5) Elagabalus was a pervert for the ages
The emperor: Elagabalus (AD 203–AD 222)
The best gossip: "I will not describe the barbaric chants which Sardanapalus, together with his mother and grandmother, chanted to Elagabalus, or the secret sacrifices that he offered to him, slaying boys and using charms, in fact actually shutting up alive in the god's temple a lion, a monkey, and a snake, and throwing in among them human genitals, and practicing other unholy rites, while he invariably wore innumerable amulets."
"For he wished to have the reputation of committing adultery, so that in this respect, too, he might imitate the most lewd women; and he would often allow himself to be caught in the very act, in consequence of which he used to be violently upbraided by his "husband" and beaten, so that he had black eyes."
How he got power: Just 14 when he became emperor, Elagabalus was ... unique. Caligula, step aside. "If you simply go by what you're told," Barrett says, "Elagabalus probably takes first prize for being just a complete and utter nutcase." Among many other things, the rumors say he tried to change Rome's religion and he dressed up so he could prostitute himself.
Elagabalus was only Caracalla's cousin, but his maternal aunt campaigned for him to lead Rome. The explanation for his rise is simple after that. "If you want to understand how the Roman Empire ended up having at the very top of the pyramid someone who was more or less wildly inappropriate," Ando says, "one answer is that they never gave up on blood as a rule of succession."
This reliance on succession kept the best leaders from rising to the top — but the Romans never adopted any other mechanism. When there wasn't a blood relative in line, Romans pursued the formality of adoption to maintain a longstanding preference for family ties.

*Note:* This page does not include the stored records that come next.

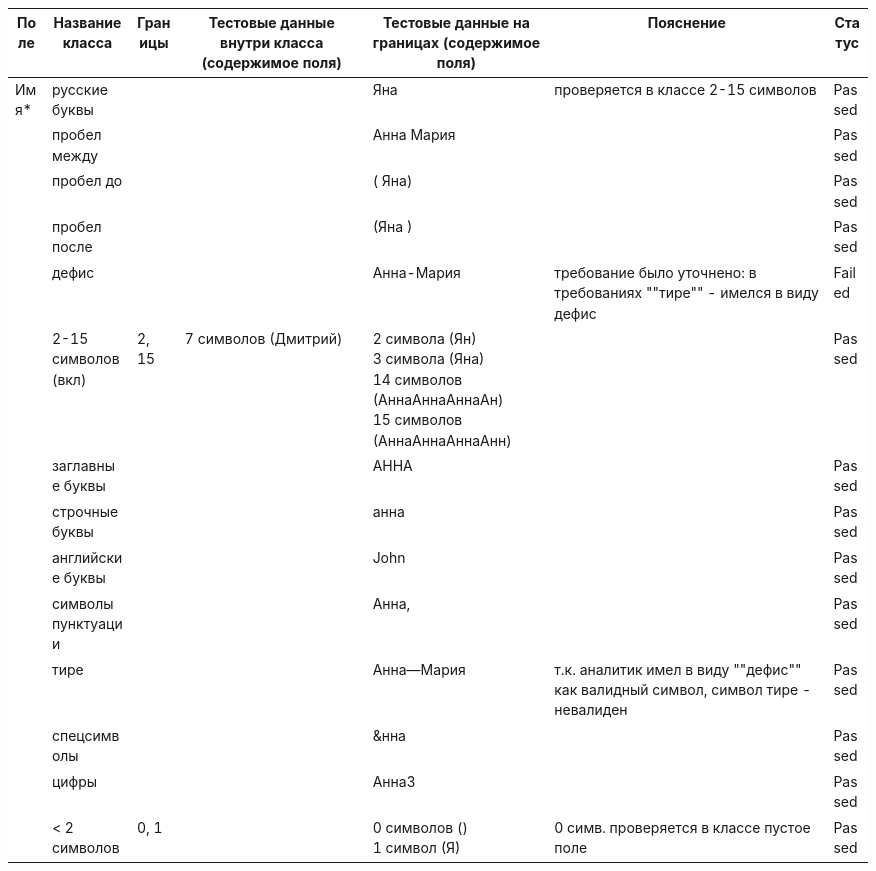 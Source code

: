 | Поле                    | Название класса                       | Границы                     | Тестовые данные внутри класса (содержимое поля) | Тестовые данные на границах (содержимое поля)                                                                    | Пояснение                                                                         | Статус |
|-------------------------|---------------------------------------|-----------------------------|-------------------------------------------------|------------------------------------------------------------------------------------------------------------------|-----------------------------------------------------------------------------------|--------|
| Имя*                    | русские буквы                         |                             |                                                 | Яна                                                                                                              | проверяется в классе 2-15 символов                                                | Passed |
|                         | пробел между                          |                             |                                                 | Анна Мария                                                                                                       |                                                                                   | Passed |
|                         | пробел до                             |                             |                                                 | ( Яна)                                                                                                           |                                                                                   | Passed |
|                         | пробел после                          |                             |                                                 | (Яна )                                                                                                           |                                                                                   | Passed |
|                         | дефис                                 |                             |                                                 | Анна-Мария                                                                                                       | требование было уточнено: в требованиях ""тире"" - имелся в виду дефис            | Failed |
|                         | 2-15 символов (вкл)                   | 2, 15                       | 7 символов (Дмитрий)                            | 2 символа (Ян)<br>3 символа (Яна)<br>14 символов (АннаАннаАннаАн)<br>15 символов (АннаАннаАннаАнн)               |                                                                                   | Passed |
|                         | заглавные буквы                       |                             |                                                 | АННА                                                                                                             |                                                                                   | Passed |
|                         | строчные буквы                        |                             |                                                 | анна                                                                                                             |                                                                                   | Passed |
|                         | английские буквы                      |                             |                                                 | John                                                                                                             |                                                                                   | Passed |
|                         | символы пунктуации                    |                             |                                                 | Анна,                                                                                                            |                                                                                   | Passed |
|                         | тире                                  |                             |                                                 | Анна—Мария                                                                                                       | т.к. аналитик имел в виду ""дефис"" как валидный символ, символ тире - невалиден  | Passed |
|                         | спецсимволы                           |                             |                                                 | &нна                                                                                                             |                                                                                   | Passed |
|                         | цифры                                 |                             |                                                 | Анна3                                                                                                            |                                                                                   | Passed |
|                         | < 2 символов                          | 0, 1                        |                                                 | 0 символов ()<br>1 символ (Я)                                                                                    | 0 симв. проверяется в классе пустое поле                                          | Passed |
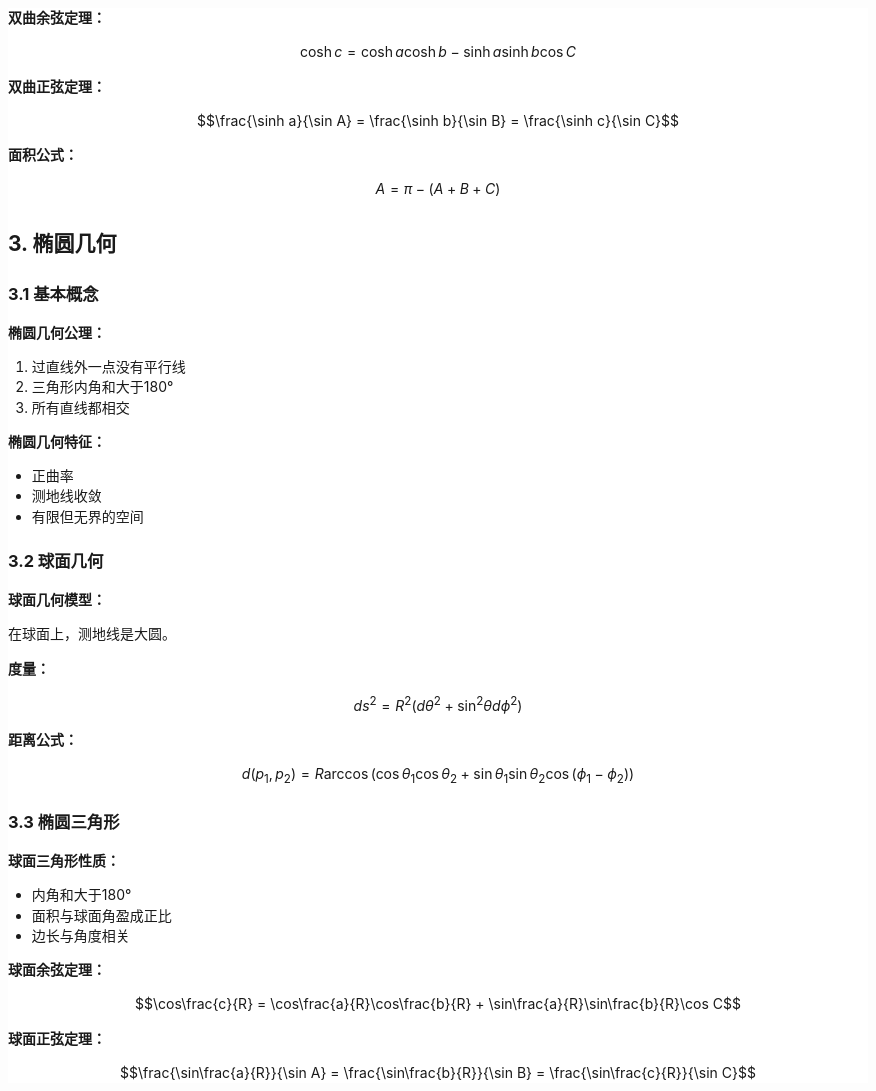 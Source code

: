 **双曲余弦定理：**

$$\cosh c = \cosh a \cosh b - \sinh a \sinh b \cos C$$

**双曲正弦定理：**

$$\frac{\sinh a}{\sin A} = \frac{\sinh b}{\sin B} = \frac{\sinh c}{\sin C}$$

**面积公式：**

$$A = \pi - (A + B + C)$$

## 3. 椭圆几何

### 3.1 基本概念

**椭圆几何公理：**

1. 过直线外一点没有平行线
2. 三角形内角和大于180°
3. 所有直线都相交

**椭圆几何特征：**

- 正曲率
- 测地线收敛
- 有限但无界的空间

### 3.2 球面几何

**球面几何模型：**

在球面上，测地线是大圆。

**度量：**

$$ds^2 = R^2(d\theta^2 + \sin^2\theta d\phi^2)$$

**距离公式：**

$$d(p_1, p_2) = R \arccos(\cos\theta_1\cos\theta_2 + \sin\theta_1\sin\theta_2\cos(\phi_1 - \phi_2))$$

### 3.3 椭圆三角形

**球面三角形性质：**

- 内角和大于180°
- 面积与球面角盈成正比
- 边长与角度相关

**球面余弦定理：**

$$\cos\frac{c}{R} = \cos\frac{a}{R}\cos\frac{b}{R} + \sin\frac{a}{R}\sin\frac{b}{R}\cos C$$

**球面正弦定理：**

$$\frac{\sin\frac{a}{R}}{\sin A} = \frac{\sin\frac{b}{R}}{\sin B} = \frac{\sin\frac{c}{R}}{\sin C}$$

Why so many bizarre emperors were able to run a vast empire
Many of these emperors had extremely small circles of advisers who often did the grunt work of running the vast empire. "The number of people who had direct access to the emperor ... was actually rather small," says Ando. The emperors ruled through networks of officials, and those officials were often more competent. They propped up the insanity at the top.
What's more, most people scattered across the vast Roman Empire didn't pay much attention. "It didn't matter how nutty Caligula was," Ando says, "unless he did something crazy with tax policy." While those living in military provinces could have been affected by an emperor's decree, those in far-flung civilian provinces might have barely noticed the change from one emperor to another.
All that underlines the real truth about imperial power in Rome: yes, there were some crazy emperors, and some of the rumors were probably true. But the most bizarre thing about the Roman Empire wasn't the emperors — it was the political structure that made them so powerful in the first place.